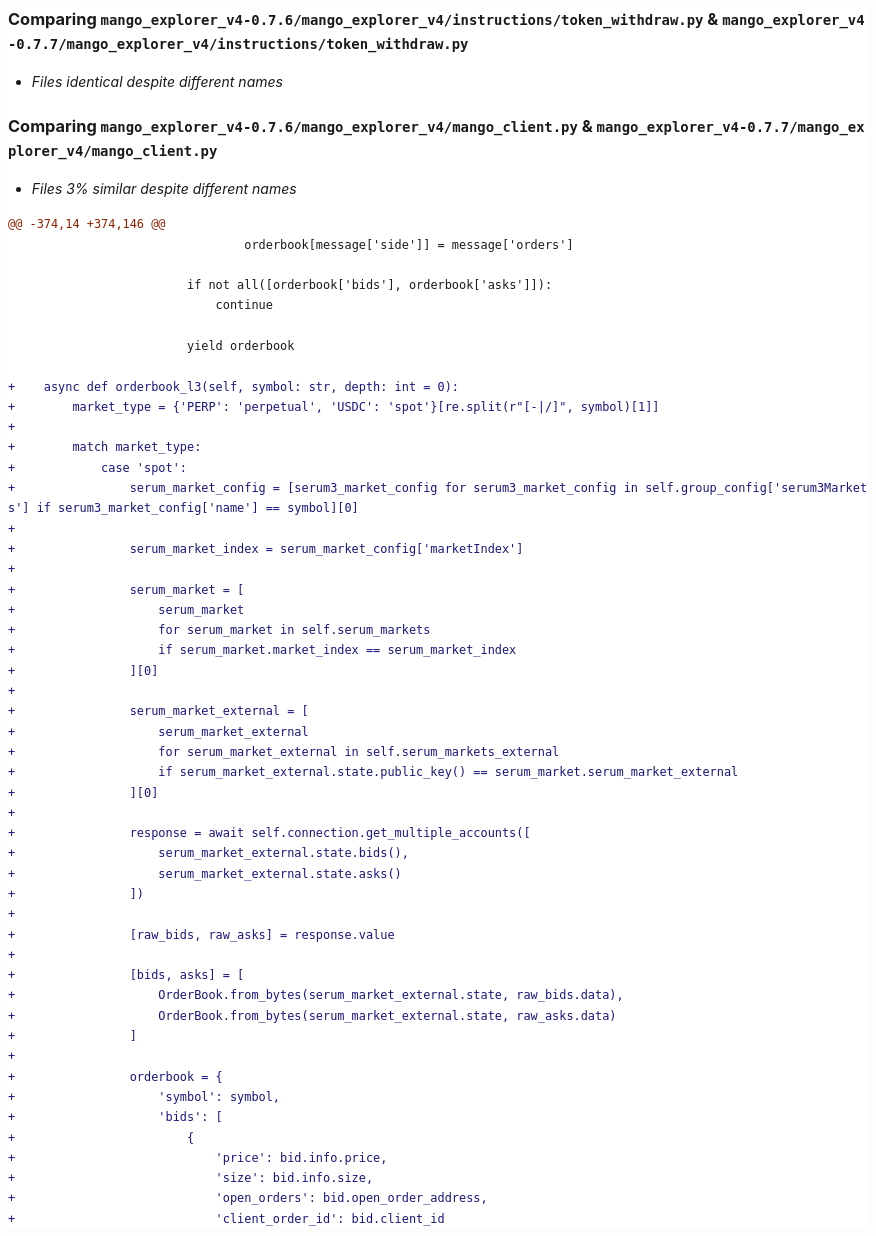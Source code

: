 ### Comparing `mango_explorer_v4-0.7.6/mango_explorer_v4/instructions/token_withdraw.py` & `mango_explorer_v4-0.7.7/mango_explorer_v4/instructions/token_withdraw.py`

 * *Files identical despite different names*

### Comparing `mango_explorer_v4-0.7.6/mango_explorer_v4/mango_client.py` & `mango_explorer_v4-0.7.7/mango_explorer_v4/mango_client.py`

 * *Files 3% similar despite different names*

```diff
@@ -374,14 +374,146 @@
                                 orderbook[message['side']] = message['orders']
 
                         if not all([orderbook['bids'], orderbook['asks']]):
                             continue
 
                         yield orderbook
 
+    async def orderbook_l3(self, symbol: str, depth: int = 0):
+        market_type = {'PERP': 'perpetual', 'USDC': 'spot'}[re.split(r"[-|/]", symbol)[1]]
+
+        match market_type:
+            case 'spot':
+                serum_market_config = [serum3_market_config for serum3_market_config in self.group_config['serum3Markets'] if serum3_market_config['name'] == symbol][0]
+
+                serum_market_index = serum_market_config['marketIndex']
+
+                serum_market = [
+                    serum_market
+                    for serum_market in self.serum_markets
+                    if serum_market.market_index == serum_market_index
+                ][0]
+
+                serum_market_external = [
+                    serum_market_external
+                    for serum_market_external in self.serum_markets_external
+                    if serum_market_external.state.public_key() == serum_market.serum_market_external
+                ][0]
+
+                response = await self.connection.get_multiple_accounts([
+                    serum_market_external.state.bids(),
+                    serum_market_external.state.asks()
+                ])
+
+                [raw_bids, raw_asks] = response.value
+
+                [bids, asks] = [
+                    OrderBook.from_bytes(serum_market_external.state, raw_bids.data),
+                    OrderBook.from_bytes(serum_market_external.state, raw_asks.data)
+                ]
+
+                orderbook = {
+                    'symbol': symbol,
+                    'bids': [
+                        {
+                            'price': bid.info.price,
+                            'size': bid.info.size,
+                            'open_orders': bid.open_order_address,
+                            'client_order_id': bid.client_id
```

**Task directions:** Return each line of the data, keeping its wording exact and omitting pictures.

**Expected answer:**
Source code

: ### Comparing `mango_explorer_v4-0.7.6/mango_explorer_v4/instructions/token_withdraw.py` & `mango_explorer_v4-0.7.7/mango_explorer_v4/instructions/token_withdraw.py`

 * *Files identical despite different names*

### Comparing `mango_explorer_v4-0.7.6/mango_explorer_v4/mango_client.py` & `mango_explorer_v4-0.7.7/mango_explorer_v4/mango_client.py`

 * *Files 3% similar despite different names*

```diff
@@ -374,14 +374,146 @@
                                 orderbook[message['side']] = message['orders']
 
                         if not all([orderbook['bids'], orderbook['asks']]):
                             continue
 
                         yield orderbook
 
+    async def orderbook_l3(self, symbol: str, depth: int = 0):
+        market_type = {'PERP': 'perpetual', 'USDC': 'spot'}[re.split(r"[-|/]", symbol)[1]]
+
+        match market_type:
+            case 'spot':
+                serum_market_config = [serum3_market_config for serum3_market_config in self.group_config['serum3Markets'] if serum3_market_config['name'] == symbol][0]
+
+                serum_market_index = serum_market_config['marketIndex']
+
+                serum_market = [
+                    serum_market
+                    for serum_market in self.serum_markets
+                    if serum_market.market_index == serum_market_index
+                ][0]
+
+                serum_market_external = [
+                    serum_market_external
+                    for serum_market_external in self.serum_markets_external
+                    if serum_market_external.state.public_key() == serum_market.serum_market_external
+                ][0]
+
+                response = await self.connection.get_multiple_accounts([
+                    serum_market_external.state.bids(),
+                    serum_market_external.state.asks()
+                ])
+
+                [raw_bids, raw_asks] = response.value
+
+                [bids, asks] = [
+                    OrderBook.from_bytes(serum_market_external.state, raw_bids.data),
+                    OrderBook.from_bytes(serum_market_external.state, raw_asks.data)
+                ]
+
+                orderbook = {
+                    'symbol': symbol,
+                    'bids': [
+                        {
+                            'price': bid.info.price,
+                            'size': bid.info.size,
+                            'open_orders': bid.open_order_address,
+                            'client_order_id': bid.client_id
```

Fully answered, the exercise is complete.